Thursday, January 13, 2011

Sample Paper

SP Jain Center of Management, Dubai

Professor H. Mankad

Retest – January 2011

Duration – 2 Hours 30 Minutes

Open Book/Notes/Black Board, Hard Copy Submission, No Internet

Question 1 (16 marks)

Write Explanatory notes with appropriate examples on any one of the following

a) Price Discrimination

b) Changing Demographic structure and its impact on Managerial Economics

c) Assumption of ‘rationality’ and the role of expectation in microeconomics

d) Technological Connectivity and its influence on Managerial Economics

e) Changing Consumer landscape and its influence on Managerial Economics

(Evaluation Criterion: Superior Response – 11 or more marks, Average response 7-10 marks, inadequate, poor and / or sketchy response 6 marks or less)
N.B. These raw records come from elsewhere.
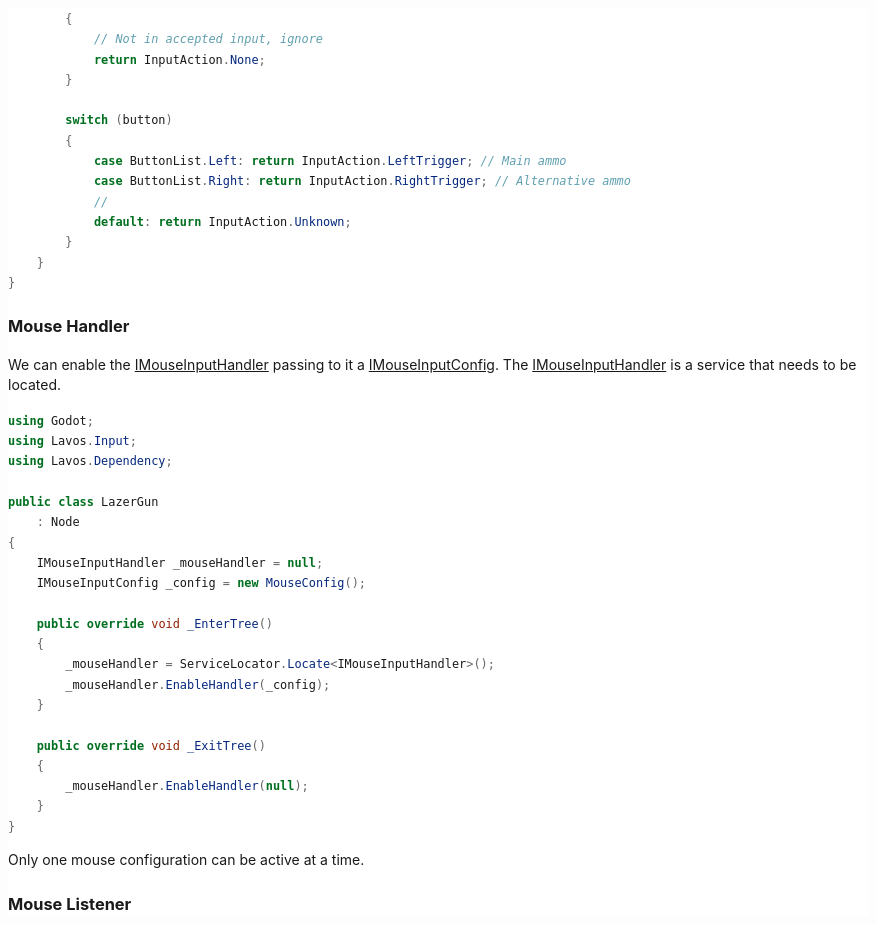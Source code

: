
```cs
        {
            // Not in accepted input, ignore
            return InputAction.None;
        }

        switch (button)
        {
            case ButtonList.Left: return InputAction.LeftTrigger; // Main ammo
            case ButtonList.Right: return InputAction.RightTrigger; // Alternative ammo
            //
            default: return InputAction.Unknown;
        }
    }
}
```

### Mouse Handler

We can enable the
[IMouseInputHandler](./controllers/mouse/IMouseInputHandler.cs) passing to it a
[IMouseInputConfig](./controllers/mouse/IMouseInputConfig.cs). The
[IMouseInputHandler](./controllers/mouse/IMouseInputHandler.cs) is a service
that needs to be located.

```cs
using Godot;
using Lavos.Input;
using Lavos.Dependency;

public class LazerGun
    : Node
{
    IMouseInputHandler _mouseHandler = null;
    IMouseInputConfig _config = new MouseConfig();

    public override void _EnterTree()
    {
        _mouseHandler = ServiceLocator.Locate<IMouseInputHandler>();
        _mouseHandler.EnableHandler(_config);
    }

    public override void _ExitTree()
    {
        _mouseHandler.EnableHandler(null);
    }
}
```

Only one mouse configuration can be active at a time.

### Mouse Listener
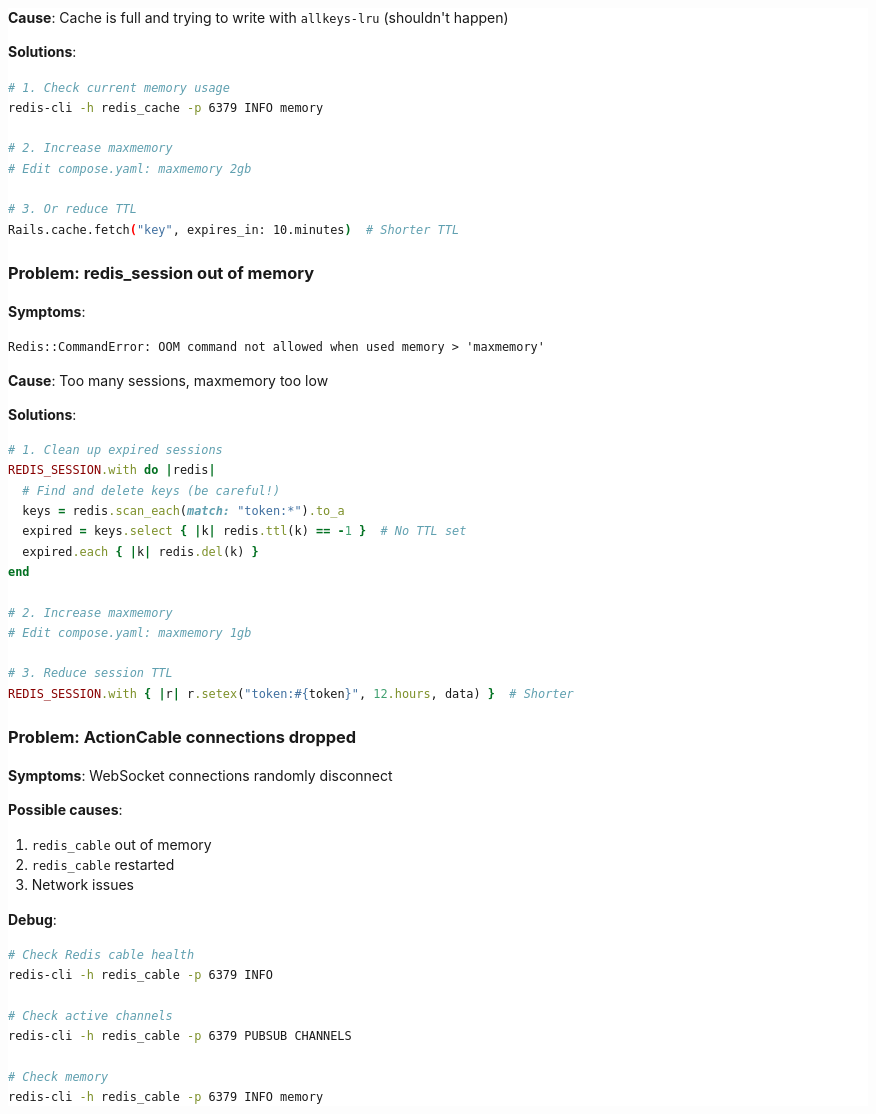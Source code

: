 **Cause**: Cache is full and trying to write with `allkeys-lru` (shouldn't happen)

**Solutions**:
```bash
# 1. Check current memory usage
redis-cli -h redis_cache -p 6379 INFO memory

# 2. Increase maxmemory
# Edit compose.yaml: maxmemory 2gb

# 3. Or reduce TTL
Rails.cache.fetch("key", expires_in: 10.minutes)  # Shorter TTL
```

### Problem: redis_session out of memory

**Symptoms**:
```
Redis::CommandError: OOM command not allowed when used memory > 'maxmemory'
```

**Cause**: Too many sessions, maxmemory too low

**Solutions**:
```ruby
# 1. Clean up expired sessions
REDIS_SESSION.with do |redis|
  # Find and delete keys (be careful!)
  keys = redis.scan_each(match: "token:*").to_a
  expired = keys.select { |k| redis.ttl(k) == -1 }  # No TTL set
  expired.each { |k| redis.del(k) }
end

# 2. Increase maxmemory
# Edit compose.yaml: maxmemory 1gb

# 3. Reduce session TTL
REDIS_SESSION.with { |r| r.setex("token:#{token}", 12.hours, data) }  # Shorter
```

### Problem: ActionCable connections dropped

**Symptoms**: WebSocket connections randomly disconnect

**Possible causes**:
1. `redis_cable` out of memory
2. `redis_cable` restarted
3. Network issues

**Debug**:
```bash
# Check Redis cable health
redis-cli -h redis_cable -p 6379 INFO

# Check active channels
redis-cli -h redis_cable -p 6379 PUBSUB CHANNELS

# Check memory
redis-cli -h redis_cable -p 6379 INFO memory
```
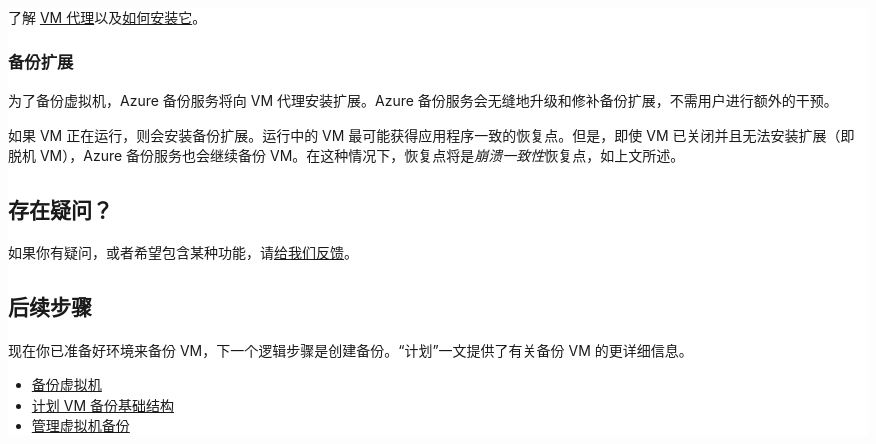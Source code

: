 了解 [VM 代理](/documentation/articles/virtual-machines-windows-extensions-features/)以及[如何安装它](https://azure.microsoft.com/blog/2014/04/15/vm-agent-and-extensions-part-2/)。

### 备份扩展
为了备份虚拟机，Azure 备份服务将向 VM 代理安装扩展。Azure 备份服务会无缝地升级和修补备份扩展，不需用户进行额外的干预。

如果 VM 正在运行，则会安装备份扩展。运行中的 VM 最可能获得应用程序一致的恢复点。但是，即使 VM 已关闭并且无法安装扩展（即脱机 VM），Azure 备份服务也会继续备份 VM。在这种情况下，恢复点将是*崩溃一致性*恢复点，如上文所述。

## 存在疑问？
如果你有疑问，或者希望包含某种功能，请[给我们反馈](http://aka.ms/azurebackup_feedback)。

## 后续步骤
现在你已准备好环境来备份 VM，下一个逻辑步骤是创建备份。“计划”一文提供了有关备份 VM 的更详细信息。

- [备份虚拟机](/documentation/articles/backup-azure-vms/)
- [计划 VM 备份基础结构](/documentation/articles/backup-azure-vms-introduction/)
- [管理虚拟机备份](/documentation/articles/backup-azure-manage-vms-classic/)


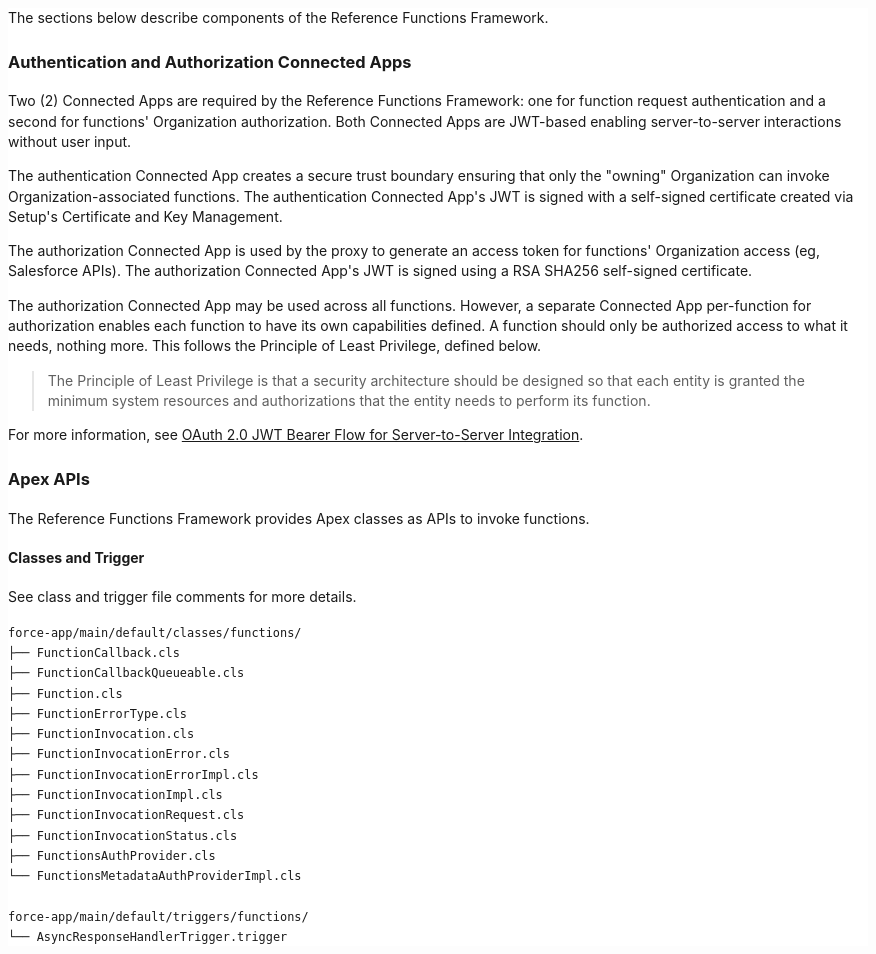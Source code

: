 The sections below describe components of the Reference Functions Framework.

### Authentication and Authorization Connected Apps
Two (2) Connected Apps are required by the Reference Functions Framework: one for function request authentication and 
a second for functions' Organization authorization.  Both Connected Apps are JWT-based enabling server-to-server 
interactions without user input. 

The authentication Connected App creates a secure trust boundary ensuring that only the "owning" Organization can invoke
Organization-associated functions.  The authentication Connected App's JWT is signed with a self-signed certificate 
created via Setup's Certificate and Key Management.

The authorization Connected App is used by the proxy to generate an access token for functions' Organization access 
(eg, Salesforce APIs).  The authorization Connected App's JWT is signed using a RSA SHA256 self-signed certificate.

The authorization Connected App may be used across all functions.  However, a separate Connected App per-function for 
authorization enables each function to have its own capabilities defined.  A function should only be authorized access 
to what it needs, nothing more.  This follows the Principle of Least Privilege, defined below.

> The Principle of Least Privilege is that a security architecture should be designed so that each entity is granted 
> the minimum system resources and authorizations that the entity needs to perform its function.

For more information, see [OAuth 2.0 JWT Bearer Flow for Server-to-Server Integration](https://help.salesforce.com/s/articleView?id=sf.remoteaccess_oauth_jwt_flow.htm&type=5).

### Apex APIs
The Reference Functions Framework provides Apex classes as APIs to invoke functions.

#### Classes and Trigger
See class and trigger file comments for more details.
```bash
force-app/main/default/classes/functions/
├── FunctionCallback.cls
├── FunctionCallbackQueueable.cls
├── Function.cls
├── FunctionErrorType.cls
├── FunctionInvocation.cls
├── FunctionInvocationError.cls
├── FunctionInvocationErrorImpl.cls
├── FunctionInvocationImpl.cls
├── FunctionInvocationRequest.cls
├── FunctionInvocationStatus.cls
├── FunctionsAuthProvider.cls
└── FunctionsMetadataAuthProviderImpl.cls

force-app/main/default/triggers/functions/
└── AsyncResponseHandlerTrigger.trigger
```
Question 2 (14 + 6 = 20 Marks)

a) Discuss in Detail two important variables that influence the pricing of any product or service. Support your response with appropriate real life examples.

b) Identify & discuss two important variables that will influence pricing of any two of the following businesses: (You are free to assume the nature * scope of the product or services but specify these assumptions)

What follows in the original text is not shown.